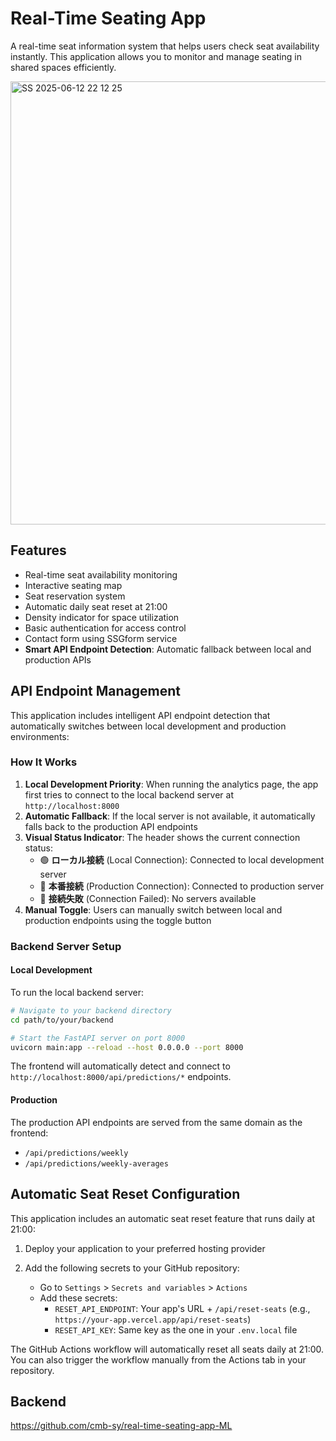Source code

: # Real-Time Seating App

A real-time seat information system that helps users check seat availability instantly. This application allows you to monitor and manage seating in shared spaces efficiently.

<img width="709" alt="SS 2025-06-12 22 12 25" src="https://github.com/user-attachments/assets/7a978d82-661c-4ff6-a50d-b3cc0223a67d" />

## Features

- Real-time seat availability monitoring
- Interactive seating map
- Seat reservation system
- Automatic daily seat reset at 21:00
- Density indicator for space utilization
- Basic authentication for access control
- Contact form using SSGform service
- **Smart API Endpoint Detection**: Automatic fallback between local and production APIs

## API Endpoint Management

This application includes intelligent API endpoint detection that automatically switches between local development and production environments:

### How It Works

1. **Local Development Priority**: When running the analytics page, the app first tries to connect to the local backend server at `http://localhost:8000`
2. **Automatic Fallback**: If the local server is not available, it automatically falls back to the production API endpoints
3. **Visual Status Indicator**: The header shows the current connection status:
   - 🟢 **ローカル接続** (Local Connection): Connected to local development server
   - 🔵 **本番接続** (Production Connection): Connected to production server
   - 🔴 **接続失敗** (Connection Failed): No servers available
4. **Manual Toggle**: Users can manually switch between local and production endpoints using the toggle button

### Backend Server Setup

#### Local Development

To run the local backend server:

```bash
# Navigate to your backend directory
cd path/to/your/backend

# Start the FastAPI server on port 8000
uvicorn main:app --reload --host 0.0.0.0 --port 8000
```

The frontend will automatically detect and connect to `http://localhost:8000/api/predictions/*` endpoints.

#### Production

The production API endpoints are served from the same domain as the frontend:

- `/api/predictions/weekly`
- `/api/predictions/weekly-averages`

## Automatic Seat Reset Configuration

This application includes an automatic seat reset feature that runs daily at 21:00:

1. Deploy your application to your preferred hosting provider

2. Add the following secrets to your GitHub repository:
   - Go to `Settings` > `Secrets and variables` > `Actions`
   - Add these secrets:
     - `RESET_API_ENDPOINT`: Your app's URL + `/api/reset-seats` (e.g., `https://your-app.vercel.app/api/reset-seats`)
     - `RESET_API_KEY`: Same key as the one in your `.env.local` file

The GitHub Actions workflow will automatically reset all seats daily at 21:00. You can also trigger the workflow manually from the Actions tab in your repository.

## Backend

https://github.com/cmb-sy/real-time-seating-app-ML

● ● ●

### Task to carry out
In the data above, tally the lines holding "from" and answer with the figure only.

### The completed task
2